A class of drugs already approved for the treatment of estrogen receptor-positive breast cancer may also have the potential to halt the spread of hard-to-treat, triple-negative breast cancer, a new study finds.
Published in the journal Nature Communications, the study reveals that drugs that block an enzyme pathway called CDK 4/6 – known as CDK 4/6 inhibitors – prevented the spread of triple-negative breast cancer in a number of models.
After skin cancer, breast cancer is the most common cancer among women in the United States. In 2017, approximately 252,710 new cases of invasive breast cancer will be diagnosed in the U.S., and around 40,610 women will die from the disease.
Estrogen receptor-positive (ER-positive) breast cancer is the most common form of breast cancer, whereby the breast cancer cells contain receptors for the hormone estrogen. When these receptors receive signals from the hormone, this can promote cancer cell growth.
Similarly, in progesterone receptor-positive (PR-positive) breast cancer, cancer cells contain receptors for the hormone progesterone that can promote cancer cell growth, while in HER2-positive breast cancer, the cells possess too many receptors for the HER2 gene, which can exacerbate the disease.
Thankfully, there are a number of hormonal therapies and other medications that can target estrogen, progesterone, and HER2 receptors in order to treat breast cancer, and CDK 4/6 inhibitors fall into this category. This class of drugs has been approved for the treatment of ER- and HER2-positive breast cancers.
Now, study co-author Dr. Matthew Goetz, leader of the Women’s Cancer Program at Mayo Clinic in Rochester, MN, and colleagues suggest that CDK 4/6 inhibitors may also be effective for the treatment of triple-negative breast cancer.
Triple-negative breast cancer accounts for around 10-20 percent of breast cancers.
In triple-negative breast cancer, cancer cells are absent of estrogen, progesterone, and HER2 receptors. As such, the cancer does not respond to therapies that target these receptors, making it more difficult to treat.
According to Dr. Goetz and colleagues, previous research has shown that CDK 4/6 inhibitors are ineffective in reducing the growth of cancer cells in triple-negative breast cancer.
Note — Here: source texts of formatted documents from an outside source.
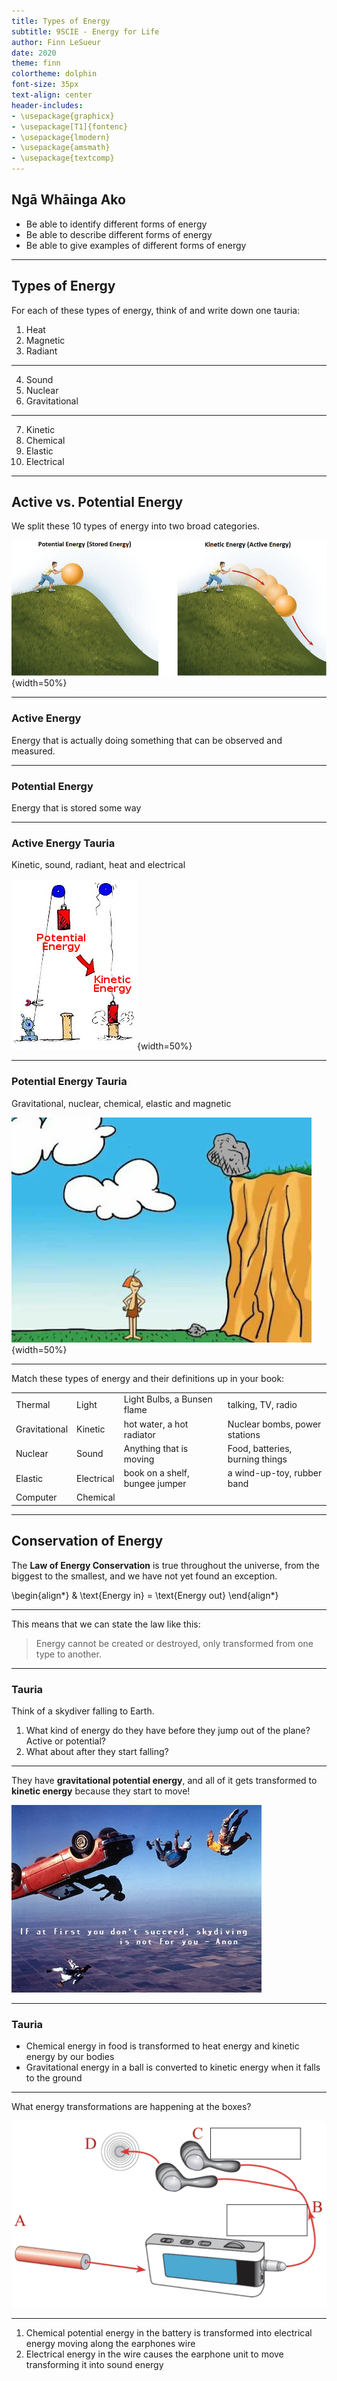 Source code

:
 ```yaml
---
title: Types of Energy
subtitle: 9SCIE - Energy for Life
author: Finn LeSueur
date: 2020
theme: finn
colortheme: dolphin
font-size: 35px
text-align: center
header-includes:
- \usepackage{graphicx}
- \usepackage[T1]{fontenc}
- \usepackage{lmodern}
- \usepackage{amsmath}
- \usepackage{textcomp}
---
```


## Ngā Whāinga Ako

- Be able to identify different forms of energy
- Be able to describe different forms of energy
- Be able to give examples of different forms of energy

---

## Types of Energy

For each of these types of energy, think of and write down one tauria:

1. Heat
2. Magnetic
3. Radiant

---

4. Sound
5. Nuclear
6. Gravitational

---

7. Kinetic
8. Chemical
9. Elastic
10. Electrical

--- 

## Active vs. Potential Energy

We split these 10 types of energy into two broad categories.

![](../assets/types_of_energy-active-vs-potential.jpg){width=50%}

---

### Active Energy

Energy that is actually doing something that can be observed and measured.

---

### Potential Energy

Energy that is stored some way

---

### Active Energy Tauria

Kinetic, sound, radiant, heat and electrical

![](../assets/types_of_energy-kinetic-and-potential.jpg){width=50%}

---

### Potential Energy Tauria

Gravitational, nuclear, chemical, elastic and magnetic

![](../assets/types_of_energy-potential.jpg){width=50%}

---

Match these types of energy and their definitions up in your book:

|               |            |                                |                                 |
|:--------------|:-----------|:-------------------------------|:--------------------------------|
| Thermal       | Light      | Light Bulbs, a Bunsen flame    | talking, TV, radio              |
| Gravitational | Kinetic    | hot water, a hot radiator      | Nuclear bombs, power stations   |
| Nuclear       | Sound      | Anything that is moving        | Food, batteries, burning things |
| Elastic       | Electrical | book on a shelf, bungee jumper | a wind-up-toy, rubber band      |
| Computer      | Chemical   |                                |                                 |

---

## Conservation of Energy

The __Law of Energy Conservation__ is true throughout the universe, from the biggest to the smallest, and we have not yet found an exception.

\begin{align*}
    & \text{Energy in} = \text{Energy out}
\end{align*}

---

This means that we can state the law like this:

> Energy cannot be created or destroyed, only transformed from one type to another.

---

### Tauria

Think of a skydiver falling to Earth.

1. What kind of energy do they have before they jump out of the plane? Active or potential?
2. What about after they start falling?

---

They have __gravitational potential energy__, and all of it gets transformed to __kinetic energy__ because they start to move!

![](../assets/types_of_energy-skydiving.jpg)

---

### Tauria

- Chemical energy in food is transformed to heat energy and kinetic energy by our bodies
- Gravitational energy in a ball is converted to kinetic energy when it falls to the ground

---

What energy transformations are happening at the boxes?

![](../assets/types_of_energy-conversions.png)

---

1. Chemical potential energy in the battery is transformed into electrical energy moving along the earphones wire
2. Electrical energy in the wire causes the earphone unit to move transforming it into sound energy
While the new study confirmed these findings, the team found that CDK 4/6 inhibitors may be effective for halting the spread of cancer cells to other areas of the body – otherwise known as cancer metastasis – in triple-negative breast cancer.
The researchers came to their findings by testing CDK 4/6 inhibitors in a number of triple-negative breast cancer models, including “patient-derived xenografts,” which are immunodeficient mouse models implanted with human tumor tissue.
The team found that while CDK 4/6 inhibitors did not halt the growth of triple-negative breast cancer cells, the drugs significantly reduced the spread of cancer cells to distant organs by targeting a protein called SNAIL, which is known to promote cancer metastasis.
According to the researchers, their study results indicate that CDK 4/6 inhibitors may be beneficial for patients with triple-negative breast cancer.
“These findings may provide a new treatment for the prevention of cancer metastasis. Mayo Clinic is now developing new studies that will focus on the role of CDK 4/6 inhibitors and their potential to inhibit cancer metastasis in women with triple-negative breast cancer who are at highest risk for cancer metastasis.”